(Information given)

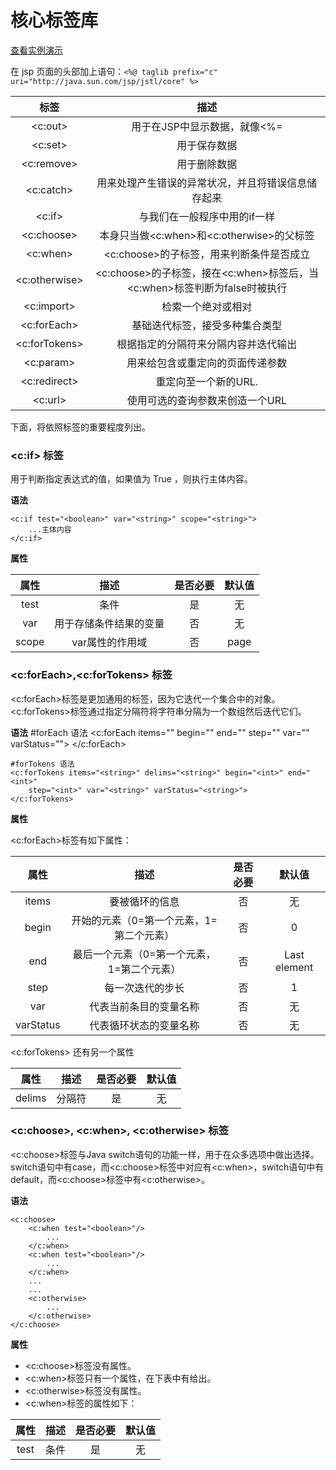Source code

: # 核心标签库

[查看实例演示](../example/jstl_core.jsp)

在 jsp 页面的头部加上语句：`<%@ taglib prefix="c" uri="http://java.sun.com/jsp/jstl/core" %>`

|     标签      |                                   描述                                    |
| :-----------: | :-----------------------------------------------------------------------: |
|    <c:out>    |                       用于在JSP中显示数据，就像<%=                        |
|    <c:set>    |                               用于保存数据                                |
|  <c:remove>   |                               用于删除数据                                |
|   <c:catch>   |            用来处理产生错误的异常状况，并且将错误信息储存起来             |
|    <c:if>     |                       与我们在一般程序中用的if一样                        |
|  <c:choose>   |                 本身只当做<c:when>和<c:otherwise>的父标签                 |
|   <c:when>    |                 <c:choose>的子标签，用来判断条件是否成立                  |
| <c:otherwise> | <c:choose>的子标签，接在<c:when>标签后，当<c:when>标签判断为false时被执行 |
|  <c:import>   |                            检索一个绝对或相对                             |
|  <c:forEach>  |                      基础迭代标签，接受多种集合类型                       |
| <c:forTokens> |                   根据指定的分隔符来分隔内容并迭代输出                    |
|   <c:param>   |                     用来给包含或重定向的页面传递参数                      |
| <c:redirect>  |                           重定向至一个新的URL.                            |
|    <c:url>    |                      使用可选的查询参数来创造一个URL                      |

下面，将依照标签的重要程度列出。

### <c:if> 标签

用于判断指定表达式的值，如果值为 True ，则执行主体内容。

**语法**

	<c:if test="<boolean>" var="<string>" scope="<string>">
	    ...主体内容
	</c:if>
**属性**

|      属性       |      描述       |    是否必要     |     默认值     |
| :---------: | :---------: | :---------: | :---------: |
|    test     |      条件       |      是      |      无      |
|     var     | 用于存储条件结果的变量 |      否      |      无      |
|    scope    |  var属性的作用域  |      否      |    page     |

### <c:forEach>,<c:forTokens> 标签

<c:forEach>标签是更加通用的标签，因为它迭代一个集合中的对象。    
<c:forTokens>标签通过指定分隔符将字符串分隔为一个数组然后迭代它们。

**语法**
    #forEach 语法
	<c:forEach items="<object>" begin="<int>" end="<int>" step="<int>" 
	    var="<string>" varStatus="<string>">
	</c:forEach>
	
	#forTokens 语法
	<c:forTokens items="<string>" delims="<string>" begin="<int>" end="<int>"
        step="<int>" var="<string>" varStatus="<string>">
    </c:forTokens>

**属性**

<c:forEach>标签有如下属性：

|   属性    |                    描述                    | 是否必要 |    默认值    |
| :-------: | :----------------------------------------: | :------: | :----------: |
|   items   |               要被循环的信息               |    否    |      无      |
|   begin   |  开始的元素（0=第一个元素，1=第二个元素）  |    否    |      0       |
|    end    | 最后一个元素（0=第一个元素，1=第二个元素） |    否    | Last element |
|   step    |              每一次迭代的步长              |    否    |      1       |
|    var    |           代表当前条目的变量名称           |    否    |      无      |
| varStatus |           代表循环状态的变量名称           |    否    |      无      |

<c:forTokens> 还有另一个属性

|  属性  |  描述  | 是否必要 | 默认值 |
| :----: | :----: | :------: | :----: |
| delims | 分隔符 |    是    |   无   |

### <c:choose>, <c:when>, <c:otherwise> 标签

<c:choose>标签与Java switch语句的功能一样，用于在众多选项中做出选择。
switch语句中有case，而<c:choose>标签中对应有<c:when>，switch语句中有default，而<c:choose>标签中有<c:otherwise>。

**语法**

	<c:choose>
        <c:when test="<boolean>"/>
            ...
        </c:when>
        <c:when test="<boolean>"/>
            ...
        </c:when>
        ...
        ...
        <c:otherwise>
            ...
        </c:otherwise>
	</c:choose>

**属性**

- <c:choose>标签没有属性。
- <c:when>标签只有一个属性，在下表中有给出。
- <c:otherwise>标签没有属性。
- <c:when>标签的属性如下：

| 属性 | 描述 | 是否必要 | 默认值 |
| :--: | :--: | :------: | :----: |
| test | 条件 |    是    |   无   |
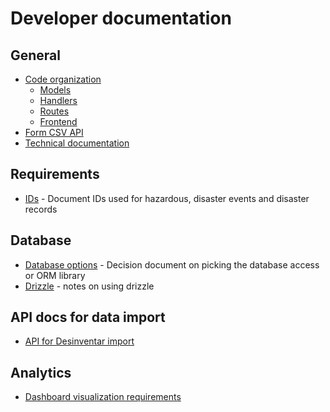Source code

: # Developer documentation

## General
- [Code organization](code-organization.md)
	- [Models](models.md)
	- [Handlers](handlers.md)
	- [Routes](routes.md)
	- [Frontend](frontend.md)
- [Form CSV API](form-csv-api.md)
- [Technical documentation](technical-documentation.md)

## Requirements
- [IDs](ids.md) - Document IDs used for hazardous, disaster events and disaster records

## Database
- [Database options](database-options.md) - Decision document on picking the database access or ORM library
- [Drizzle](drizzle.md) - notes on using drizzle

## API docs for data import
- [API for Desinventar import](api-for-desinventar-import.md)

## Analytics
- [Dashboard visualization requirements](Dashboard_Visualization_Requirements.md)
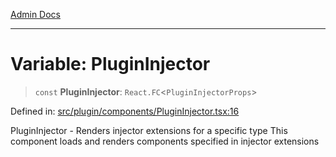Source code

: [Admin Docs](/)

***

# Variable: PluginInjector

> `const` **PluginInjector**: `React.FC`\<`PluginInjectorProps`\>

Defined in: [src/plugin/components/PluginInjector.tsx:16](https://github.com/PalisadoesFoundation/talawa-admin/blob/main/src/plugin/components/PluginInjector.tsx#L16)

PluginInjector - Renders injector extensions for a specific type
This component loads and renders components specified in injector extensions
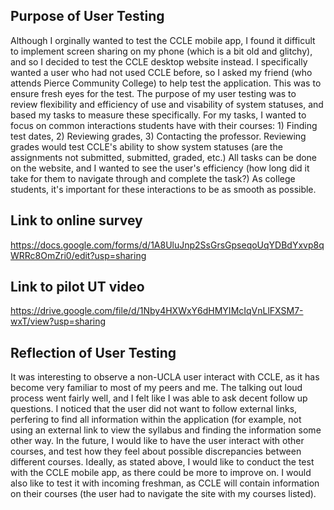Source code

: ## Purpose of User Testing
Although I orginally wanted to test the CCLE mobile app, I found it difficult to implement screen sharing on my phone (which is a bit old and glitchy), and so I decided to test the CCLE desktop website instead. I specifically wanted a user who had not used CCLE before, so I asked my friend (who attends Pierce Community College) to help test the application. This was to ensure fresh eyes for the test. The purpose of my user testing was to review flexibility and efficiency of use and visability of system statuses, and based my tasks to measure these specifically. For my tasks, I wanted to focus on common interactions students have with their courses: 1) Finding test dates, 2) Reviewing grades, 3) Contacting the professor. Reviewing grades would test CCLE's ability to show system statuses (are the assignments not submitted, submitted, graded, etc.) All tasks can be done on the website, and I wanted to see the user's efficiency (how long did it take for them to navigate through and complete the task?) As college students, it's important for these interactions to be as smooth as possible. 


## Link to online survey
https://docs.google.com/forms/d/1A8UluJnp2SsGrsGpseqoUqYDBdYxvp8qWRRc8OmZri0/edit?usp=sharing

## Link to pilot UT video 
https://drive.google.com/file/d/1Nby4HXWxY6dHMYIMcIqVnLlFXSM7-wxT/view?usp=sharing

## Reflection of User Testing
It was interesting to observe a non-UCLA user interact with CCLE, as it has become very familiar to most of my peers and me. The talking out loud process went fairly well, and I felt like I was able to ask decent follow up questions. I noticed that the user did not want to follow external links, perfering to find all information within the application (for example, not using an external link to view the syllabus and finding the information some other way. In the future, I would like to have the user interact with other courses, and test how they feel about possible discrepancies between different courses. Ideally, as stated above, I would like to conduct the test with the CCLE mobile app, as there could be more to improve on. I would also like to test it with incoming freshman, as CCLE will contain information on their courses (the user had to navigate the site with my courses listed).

(End Information given)

Task prompt → Across the records above, count each line that holds the word "example" and give only the resulting number.

Answer to the exercise → 2